> **Goal of the exercise**: Scan the material and copy every line in which "apply" appears.

> **Task data**:
<<<<

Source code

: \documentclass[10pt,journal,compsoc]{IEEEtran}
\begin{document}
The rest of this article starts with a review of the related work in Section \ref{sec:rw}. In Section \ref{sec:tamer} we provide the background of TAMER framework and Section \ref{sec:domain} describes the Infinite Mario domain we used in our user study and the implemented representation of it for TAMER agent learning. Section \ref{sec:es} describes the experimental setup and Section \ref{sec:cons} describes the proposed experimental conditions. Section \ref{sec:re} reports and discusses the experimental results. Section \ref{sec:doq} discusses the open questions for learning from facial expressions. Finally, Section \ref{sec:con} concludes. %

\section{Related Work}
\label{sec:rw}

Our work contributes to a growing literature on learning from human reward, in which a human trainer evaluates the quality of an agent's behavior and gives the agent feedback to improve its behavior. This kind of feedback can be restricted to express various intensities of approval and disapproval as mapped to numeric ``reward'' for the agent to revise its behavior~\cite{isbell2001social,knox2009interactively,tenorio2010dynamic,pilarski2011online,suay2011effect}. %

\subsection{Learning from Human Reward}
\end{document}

>>>>
<<<<

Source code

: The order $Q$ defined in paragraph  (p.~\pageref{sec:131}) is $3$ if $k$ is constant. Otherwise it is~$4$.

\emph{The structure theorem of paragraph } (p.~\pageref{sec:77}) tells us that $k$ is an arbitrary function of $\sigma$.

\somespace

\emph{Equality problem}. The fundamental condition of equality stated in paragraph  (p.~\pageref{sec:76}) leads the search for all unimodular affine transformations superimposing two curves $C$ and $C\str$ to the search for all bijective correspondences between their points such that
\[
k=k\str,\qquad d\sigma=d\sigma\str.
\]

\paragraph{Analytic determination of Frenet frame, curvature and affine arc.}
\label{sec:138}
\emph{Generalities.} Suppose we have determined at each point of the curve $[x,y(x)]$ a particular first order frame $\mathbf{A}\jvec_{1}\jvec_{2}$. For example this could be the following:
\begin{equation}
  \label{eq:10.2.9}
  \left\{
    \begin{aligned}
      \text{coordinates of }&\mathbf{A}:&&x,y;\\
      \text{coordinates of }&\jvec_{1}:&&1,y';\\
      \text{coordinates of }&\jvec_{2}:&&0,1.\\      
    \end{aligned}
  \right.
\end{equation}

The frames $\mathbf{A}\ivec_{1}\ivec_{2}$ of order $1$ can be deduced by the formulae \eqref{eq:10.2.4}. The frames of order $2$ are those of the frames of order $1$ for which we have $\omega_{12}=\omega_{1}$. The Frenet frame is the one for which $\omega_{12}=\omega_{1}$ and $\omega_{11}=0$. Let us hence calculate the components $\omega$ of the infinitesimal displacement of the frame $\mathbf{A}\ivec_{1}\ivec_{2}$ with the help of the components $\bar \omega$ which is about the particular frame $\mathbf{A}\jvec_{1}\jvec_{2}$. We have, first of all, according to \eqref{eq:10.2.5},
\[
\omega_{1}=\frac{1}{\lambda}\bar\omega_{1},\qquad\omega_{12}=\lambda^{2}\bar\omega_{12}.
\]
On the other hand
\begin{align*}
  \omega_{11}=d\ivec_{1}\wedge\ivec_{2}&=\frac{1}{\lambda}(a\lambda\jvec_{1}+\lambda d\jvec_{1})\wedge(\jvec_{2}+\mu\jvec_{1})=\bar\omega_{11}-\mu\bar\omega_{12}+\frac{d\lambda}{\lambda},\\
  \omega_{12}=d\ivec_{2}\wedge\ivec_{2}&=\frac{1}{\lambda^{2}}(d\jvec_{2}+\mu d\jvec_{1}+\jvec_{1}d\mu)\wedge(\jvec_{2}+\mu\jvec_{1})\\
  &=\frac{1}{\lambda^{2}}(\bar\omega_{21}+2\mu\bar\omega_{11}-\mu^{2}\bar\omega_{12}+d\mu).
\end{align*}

>>>>
<<<<

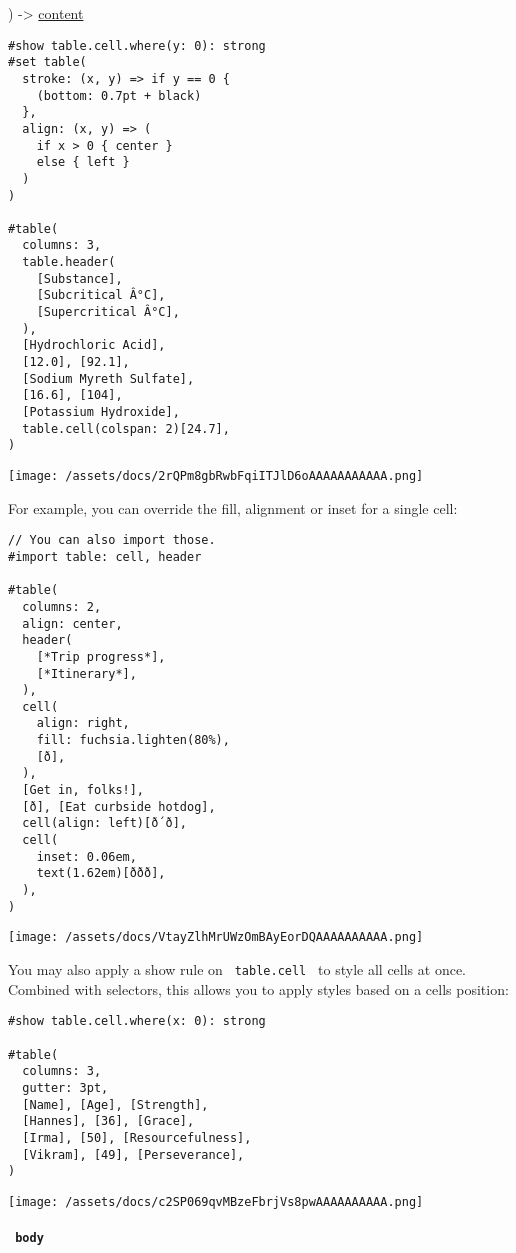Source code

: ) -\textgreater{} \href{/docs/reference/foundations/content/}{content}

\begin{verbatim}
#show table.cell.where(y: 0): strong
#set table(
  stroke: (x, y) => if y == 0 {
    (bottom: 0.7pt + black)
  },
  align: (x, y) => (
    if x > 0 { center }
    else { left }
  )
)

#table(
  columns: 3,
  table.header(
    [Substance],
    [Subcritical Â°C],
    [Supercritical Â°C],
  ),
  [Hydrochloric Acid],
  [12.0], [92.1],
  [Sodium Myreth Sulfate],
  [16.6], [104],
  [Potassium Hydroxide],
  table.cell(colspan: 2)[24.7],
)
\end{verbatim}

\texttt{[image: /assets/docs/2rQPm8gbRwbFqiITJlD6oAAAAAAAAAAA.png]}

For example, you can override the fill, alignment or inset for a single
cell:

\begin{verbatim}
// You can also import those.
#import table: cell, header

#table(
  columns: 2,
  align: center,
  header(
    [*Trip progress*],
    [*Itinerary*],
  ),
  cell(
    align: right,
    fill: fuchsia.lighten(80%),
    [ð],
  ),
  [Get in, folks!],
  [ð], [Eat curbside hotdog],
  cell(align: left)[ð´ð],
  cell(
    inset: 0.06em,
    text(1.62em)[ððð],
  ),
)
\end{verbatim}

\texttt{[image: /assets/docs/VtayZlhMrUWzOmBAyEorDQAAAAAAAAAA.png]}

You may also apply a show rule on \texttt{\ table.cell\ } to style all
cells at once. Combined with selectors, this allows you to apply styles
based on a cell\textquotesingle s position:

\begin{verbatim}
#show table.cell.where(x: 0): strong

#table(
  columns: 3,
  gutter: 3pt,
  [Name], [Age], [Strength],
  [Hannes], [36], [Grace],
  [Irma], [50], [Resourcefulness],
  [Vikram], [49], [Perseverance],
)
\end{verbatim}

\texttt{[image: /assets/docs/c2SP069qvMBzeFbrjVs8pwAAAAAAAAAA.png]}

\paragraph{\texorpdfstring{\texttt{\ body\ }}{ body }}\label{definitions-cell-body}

>>>>

> **Problem solution**:
You may also apply a show rule on \texttt{\ table.cell\ } to style all
cells at once. Combined with selectors, this allows you to apply styles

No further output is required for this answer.